• DATASET:
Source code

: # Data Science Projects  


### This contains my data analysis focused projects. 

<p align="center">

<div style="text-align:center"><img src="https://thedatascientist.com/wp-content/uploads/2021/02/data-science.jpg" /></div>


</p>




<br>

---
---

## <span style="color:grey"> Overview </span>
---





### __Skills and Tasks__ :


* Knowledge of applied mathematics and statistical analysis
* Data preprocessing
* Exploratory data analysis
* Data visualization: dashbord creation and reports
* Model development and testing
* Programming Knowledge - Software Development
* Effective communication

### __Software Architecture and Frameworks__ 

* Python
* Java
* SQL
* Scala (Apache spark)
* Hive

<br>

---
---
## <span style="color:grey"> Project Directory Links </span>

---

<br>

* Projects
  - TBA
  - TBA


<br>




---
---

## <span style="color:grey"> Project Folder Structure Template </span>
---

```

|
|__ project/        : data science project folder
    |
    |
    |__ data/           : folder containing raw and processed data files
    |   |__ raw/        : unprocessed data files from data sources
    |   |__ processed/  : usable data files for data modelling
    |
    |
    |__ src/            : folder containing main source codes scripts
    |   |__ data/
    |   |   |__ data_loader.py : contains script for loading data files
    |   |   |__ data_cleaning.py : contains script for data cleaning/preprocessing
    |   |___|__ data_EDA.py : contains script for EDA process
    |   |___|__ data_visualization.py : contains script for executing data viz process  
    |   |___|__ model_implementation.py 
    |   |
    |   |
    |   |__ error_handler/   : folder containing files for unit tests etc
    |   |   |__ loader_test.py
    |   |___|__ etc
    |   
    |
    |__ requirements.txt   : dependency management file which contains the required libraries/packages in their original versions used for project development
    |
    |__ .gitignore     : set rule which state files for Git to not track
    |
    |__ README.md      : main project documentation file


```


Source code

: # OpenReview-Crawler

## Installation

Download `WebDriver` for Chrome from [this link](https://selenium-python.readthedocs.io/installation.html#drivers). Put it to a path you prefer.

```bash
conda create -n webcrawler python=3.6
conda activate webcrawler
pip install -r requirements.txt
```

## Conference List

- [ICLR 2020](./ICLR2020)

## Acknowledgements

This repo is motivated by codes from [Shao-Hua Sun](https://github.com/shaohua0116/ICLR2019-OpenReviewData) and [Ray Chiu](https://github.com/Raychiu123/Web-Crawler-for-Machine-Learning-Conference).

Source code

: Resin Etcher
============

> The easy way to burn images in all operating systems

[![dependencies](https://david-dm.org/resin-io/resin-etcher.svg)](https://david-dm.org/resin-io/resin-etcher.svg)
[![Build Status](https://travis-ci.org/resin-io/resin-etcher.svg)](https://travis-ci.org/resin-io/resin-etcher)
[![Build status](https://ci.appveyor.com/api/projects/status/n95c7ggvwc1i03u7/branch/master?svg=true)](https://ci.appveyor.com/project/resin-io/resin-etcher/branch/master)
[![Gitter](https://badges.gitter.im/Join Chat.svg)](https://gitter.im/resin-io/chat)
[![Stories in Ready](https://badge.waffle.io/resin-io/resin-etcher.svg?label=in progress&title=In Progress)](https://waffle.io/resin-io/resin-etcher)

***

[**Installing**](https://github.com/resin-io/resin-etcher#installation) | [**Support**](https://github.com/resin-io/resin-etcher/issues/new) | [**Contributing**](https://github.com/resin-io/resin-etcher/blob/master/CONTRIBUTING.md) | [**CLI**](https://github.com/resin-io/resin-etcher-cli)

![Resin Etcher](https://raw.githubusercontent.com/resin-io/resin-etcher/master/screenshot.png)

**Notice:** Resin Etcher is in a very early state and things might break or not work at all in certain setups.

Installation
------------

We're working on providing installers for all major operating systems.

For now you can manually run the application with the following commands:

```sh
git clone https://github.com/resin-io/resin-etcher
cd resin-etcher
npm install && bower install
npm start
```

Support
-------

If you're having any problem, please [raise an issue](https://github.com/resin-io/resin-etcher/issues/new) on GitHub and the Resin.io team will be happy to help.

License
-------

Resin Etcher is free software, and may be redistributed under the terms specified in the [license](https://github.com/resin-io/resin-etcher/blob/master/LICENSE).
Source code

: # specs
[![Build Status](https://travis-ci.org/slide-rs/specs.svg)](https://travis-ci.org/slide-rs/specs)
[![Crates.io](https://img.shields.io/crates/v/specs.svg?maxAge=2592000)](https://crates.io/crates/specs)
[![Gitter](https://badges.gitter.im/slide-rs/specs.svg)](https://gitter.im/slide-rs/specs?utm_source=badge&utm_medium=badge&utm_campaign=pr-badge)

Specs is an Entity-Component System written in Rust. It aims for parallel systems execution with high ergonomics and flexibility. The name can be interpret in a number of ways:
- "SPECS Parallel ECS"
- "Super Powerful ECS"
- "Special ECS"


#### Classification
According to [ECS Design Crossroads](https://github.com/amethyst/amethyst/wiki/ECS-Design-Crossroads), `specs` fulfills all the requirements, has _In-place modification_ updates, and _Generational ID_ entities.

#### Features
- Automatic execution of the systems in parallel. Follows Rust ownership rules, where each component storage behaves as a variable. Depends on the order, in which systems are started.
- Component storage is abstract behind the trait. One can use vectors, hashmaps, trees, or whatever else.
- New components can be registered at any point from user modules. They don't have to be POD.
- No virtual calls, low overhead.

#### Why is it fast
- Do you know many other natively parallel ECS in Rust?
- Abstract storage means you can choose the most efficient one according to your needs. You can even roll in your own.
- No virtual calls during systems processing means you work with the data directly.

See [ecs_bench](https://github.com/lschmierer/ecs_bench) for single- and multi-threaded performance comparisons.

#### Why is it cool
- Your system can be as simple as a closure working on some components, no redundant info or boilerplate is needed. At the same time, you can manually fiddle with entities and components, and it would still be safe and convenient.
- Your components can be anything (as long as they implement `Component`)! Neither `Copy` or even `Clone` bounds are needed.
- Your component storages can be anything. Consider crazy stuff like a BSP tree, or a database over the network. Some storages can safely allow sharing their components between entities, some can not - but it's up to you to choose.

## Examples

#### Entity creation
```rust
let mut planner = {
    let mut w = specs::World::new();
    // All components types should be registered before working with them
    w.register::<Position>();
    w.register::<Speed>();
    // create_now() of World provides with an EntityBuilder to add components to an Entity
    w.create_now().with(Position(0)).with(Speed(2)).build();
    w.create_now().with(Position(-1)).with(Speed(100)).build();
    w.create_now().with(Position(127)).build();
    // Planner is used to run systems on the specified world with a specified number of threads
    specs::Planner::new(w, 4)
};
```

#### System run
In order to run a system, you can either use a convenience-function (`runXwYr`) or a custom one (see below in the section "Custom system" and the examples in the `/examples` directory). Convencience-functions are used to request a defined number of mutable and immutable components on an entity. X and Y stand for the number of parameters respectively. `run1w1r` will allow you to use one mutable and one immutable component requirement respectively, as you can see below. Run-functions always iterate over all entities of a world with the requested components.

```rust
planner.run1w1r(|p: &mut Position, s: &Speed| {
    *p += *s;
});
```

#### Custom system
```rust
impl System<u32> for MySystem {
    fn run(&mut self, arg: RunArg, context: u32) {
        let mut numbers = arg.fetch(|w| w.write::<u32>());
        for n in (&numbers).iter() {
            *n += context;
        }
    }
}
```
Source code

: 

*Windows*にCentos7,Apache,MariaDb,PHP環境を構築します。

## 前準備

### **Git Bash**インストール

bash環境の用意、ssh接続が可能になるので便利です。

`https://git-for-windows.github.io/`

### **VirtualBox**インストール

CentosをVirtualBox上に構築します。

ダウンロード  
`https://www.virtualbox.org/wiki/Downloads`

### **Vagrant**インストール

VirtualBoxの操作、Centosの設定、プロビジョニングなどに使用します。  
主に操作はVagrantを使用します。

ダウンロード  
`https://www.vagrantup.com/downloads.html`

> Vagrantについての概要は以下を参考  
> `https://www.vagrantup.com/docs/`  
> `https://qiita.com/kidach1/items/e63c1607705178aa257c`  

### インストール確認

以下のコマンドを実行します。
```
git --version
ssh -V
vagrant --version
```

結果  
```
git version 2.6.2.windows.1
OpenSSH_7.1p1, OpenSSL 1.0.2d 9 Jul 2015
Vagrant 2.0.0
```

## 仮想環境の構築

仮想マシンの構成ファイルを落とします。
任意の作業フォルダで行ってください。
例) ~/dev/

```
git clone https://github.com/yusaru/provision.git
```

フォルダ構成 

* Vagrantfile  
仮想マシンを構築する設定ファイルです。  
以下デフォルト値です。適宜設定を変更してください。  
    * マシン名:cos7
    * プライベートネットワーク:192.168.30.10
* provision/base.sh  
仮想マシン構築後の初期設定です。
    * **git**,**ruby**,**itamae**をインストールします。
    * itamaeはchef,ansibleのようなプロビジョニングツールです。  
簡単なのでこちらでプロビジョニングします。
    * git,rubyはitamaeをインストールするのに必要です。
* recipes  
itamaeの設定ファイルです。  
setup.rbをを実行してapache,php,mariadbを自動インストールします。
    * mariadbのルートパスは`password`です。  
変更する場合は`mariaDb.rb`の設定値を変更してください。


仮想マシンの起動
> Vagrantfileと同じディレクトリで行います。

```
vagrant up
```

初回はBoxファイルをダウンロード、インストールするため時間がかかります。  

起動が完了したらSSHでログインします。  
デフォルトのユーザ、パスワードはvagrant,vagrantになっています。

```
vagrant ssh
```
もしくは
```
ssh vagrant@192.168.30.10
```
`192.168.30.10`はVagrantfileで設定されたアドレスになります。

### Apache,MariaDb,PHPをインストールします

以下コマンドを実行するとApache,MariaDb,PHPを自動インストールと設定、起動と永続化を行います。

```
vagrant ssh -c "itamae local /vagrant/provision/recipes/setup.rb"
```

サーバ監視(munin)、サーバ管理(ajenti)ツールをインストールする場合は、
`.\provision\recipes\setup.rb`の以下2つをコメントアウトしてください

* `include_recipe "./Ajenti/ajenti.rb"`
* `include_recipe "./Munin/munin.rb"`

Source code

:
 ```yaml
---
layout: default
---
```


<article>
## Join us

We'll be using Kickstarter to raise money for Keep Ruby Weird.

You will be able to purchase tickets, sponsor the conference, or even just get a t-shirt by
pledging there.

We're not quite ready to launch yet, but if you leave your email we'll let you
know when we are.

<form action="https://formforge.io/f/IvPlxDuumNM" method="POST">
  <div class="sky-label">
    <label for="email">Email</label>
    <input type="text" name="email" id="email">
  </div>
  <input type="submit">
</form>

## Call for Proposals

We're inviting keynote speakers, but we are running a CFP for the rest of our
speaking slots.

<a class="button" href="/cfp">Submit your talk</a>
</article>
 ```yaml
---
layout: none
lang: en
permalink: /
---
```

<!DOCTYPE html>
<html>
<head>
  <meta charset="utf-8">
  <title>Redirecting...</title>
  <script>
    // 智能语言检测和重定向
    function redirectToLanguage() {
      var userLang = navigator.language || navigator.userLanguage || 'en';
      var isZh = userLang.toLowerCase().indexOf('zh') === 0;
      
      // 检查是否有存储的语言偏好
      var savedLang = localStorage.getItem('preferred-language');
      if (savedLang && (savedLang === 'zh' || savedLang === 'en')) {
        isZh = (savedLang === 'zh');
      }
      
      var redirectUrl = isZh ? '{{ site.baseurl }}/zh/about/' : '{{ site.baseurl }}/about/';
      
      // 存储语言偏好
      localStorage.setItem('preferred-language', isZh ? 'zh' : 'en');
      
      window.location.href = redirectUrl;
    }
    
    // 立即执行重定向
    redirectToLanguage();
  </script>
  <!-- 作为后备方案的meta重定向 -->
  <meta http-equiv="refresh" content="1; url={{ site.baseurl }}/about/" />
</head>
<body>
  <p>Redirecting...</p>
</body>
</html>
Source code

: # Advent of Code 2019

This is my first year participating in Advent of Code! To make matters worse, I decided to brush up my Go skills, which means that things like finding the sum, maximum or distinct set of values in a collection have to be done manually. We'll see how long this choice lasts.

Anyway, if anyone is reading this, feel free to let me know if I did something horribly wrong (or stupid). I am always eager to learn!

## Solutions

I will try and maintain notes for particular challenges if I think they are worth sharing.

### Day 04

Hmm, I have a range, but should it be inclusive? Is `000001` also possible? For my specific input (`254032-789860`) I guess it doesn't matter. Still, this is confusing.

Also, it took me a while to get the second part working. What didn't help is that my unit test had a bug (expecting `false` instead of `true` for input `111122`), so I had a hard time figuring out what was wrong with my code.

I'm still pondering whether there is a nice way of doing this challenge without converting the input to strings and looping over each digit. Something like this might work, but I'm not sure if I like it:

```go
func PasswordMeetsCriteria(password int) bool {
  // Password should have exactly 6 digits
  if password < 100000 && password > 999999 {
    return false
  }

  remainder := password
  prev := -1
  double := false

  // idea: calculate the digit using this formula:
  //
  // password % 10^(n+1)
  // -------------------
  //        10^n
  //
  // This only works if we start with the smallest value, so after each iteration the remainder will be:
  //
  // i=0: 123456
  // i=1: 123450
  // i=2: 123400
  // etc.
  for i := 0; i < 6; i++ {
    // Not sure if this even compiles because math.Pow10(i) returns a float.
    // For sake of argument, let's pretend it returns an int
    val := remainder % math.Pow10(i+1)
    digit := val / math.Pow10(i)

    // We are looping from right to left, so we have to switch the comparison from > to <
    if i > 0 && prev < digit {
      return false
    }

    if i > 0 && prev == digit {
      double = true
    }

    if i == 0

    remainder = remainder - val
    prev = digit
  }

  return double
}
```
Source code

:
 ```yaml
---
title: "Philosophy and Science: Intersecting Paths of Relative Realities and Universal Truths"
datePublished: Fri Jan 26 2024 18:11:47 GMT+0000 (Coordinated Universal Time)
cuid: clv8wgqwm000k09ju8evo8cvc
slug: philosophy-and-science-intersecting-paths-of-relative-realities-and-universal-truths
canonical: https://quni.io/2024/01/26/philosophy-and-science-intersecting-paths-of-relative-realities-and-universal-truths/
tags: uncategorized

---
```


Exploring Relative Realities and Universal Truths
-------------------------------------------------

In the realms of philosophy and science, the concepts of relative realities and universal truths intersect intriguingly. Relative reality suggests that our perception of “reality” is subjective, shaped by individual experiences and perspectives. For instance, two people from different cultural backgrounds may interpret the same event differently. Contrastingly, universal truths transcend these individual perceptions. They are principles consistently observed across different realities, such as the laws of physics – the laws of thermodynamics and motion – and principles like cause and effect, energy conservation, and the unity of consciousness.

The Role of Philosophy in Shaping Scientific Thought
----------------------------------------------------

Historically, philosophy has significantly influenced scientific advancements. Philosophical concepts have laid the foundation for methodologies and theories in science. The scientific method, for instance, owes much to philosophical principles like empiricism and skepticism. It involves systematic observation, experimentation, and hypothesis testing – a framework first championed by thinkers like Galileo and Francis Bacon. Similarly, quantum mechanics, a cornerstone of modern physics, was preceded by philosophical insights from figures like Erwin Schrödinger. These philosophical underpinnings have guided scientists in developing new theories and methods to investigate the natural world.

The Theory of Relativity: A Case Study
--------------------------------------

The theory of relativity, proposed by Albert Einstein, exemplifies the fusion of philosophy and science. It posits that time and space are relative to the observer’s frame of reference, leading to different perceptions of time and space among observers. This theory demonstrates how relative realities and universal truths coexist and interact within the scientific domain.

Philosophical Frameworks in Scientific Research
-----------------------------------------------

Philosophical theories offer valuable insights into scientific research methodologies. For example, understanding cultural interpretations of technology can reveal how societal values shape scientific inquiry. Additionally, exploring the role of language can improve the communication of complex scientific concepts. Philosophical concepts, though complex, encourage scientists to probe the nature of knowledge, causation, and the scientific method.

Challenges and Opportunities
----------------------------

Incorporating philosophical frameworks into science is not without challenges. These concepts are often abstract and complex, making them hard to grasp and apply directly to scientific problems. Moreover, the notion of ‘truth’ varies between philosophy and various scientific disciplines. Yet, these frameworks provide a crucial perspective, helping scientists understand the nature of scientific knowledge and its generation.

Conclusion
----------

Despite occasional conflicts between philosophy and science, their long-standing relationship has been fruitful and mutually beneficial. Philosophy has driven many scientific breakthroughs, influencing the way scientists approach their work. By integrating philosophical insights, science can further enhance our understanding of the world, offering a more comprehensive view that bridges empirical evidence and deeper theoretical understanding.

• REQUIRED ACTION:
Among the lines of the records, copy out each one that contains the word "Support".

• EXERCISE ANSWER:
[**Installing**](https://github.com/resin-io/resin-etcher#installation) | [**Support**](https://github.com/resin-io/resin-etcher/issues/new) | [**Contributing**](https://github.com/resin-io/resin-etcher/blob/master/CONTRIBUTING.md) | [**CLI**](https://github.com/resin-io/resin-etcher-cli)
Support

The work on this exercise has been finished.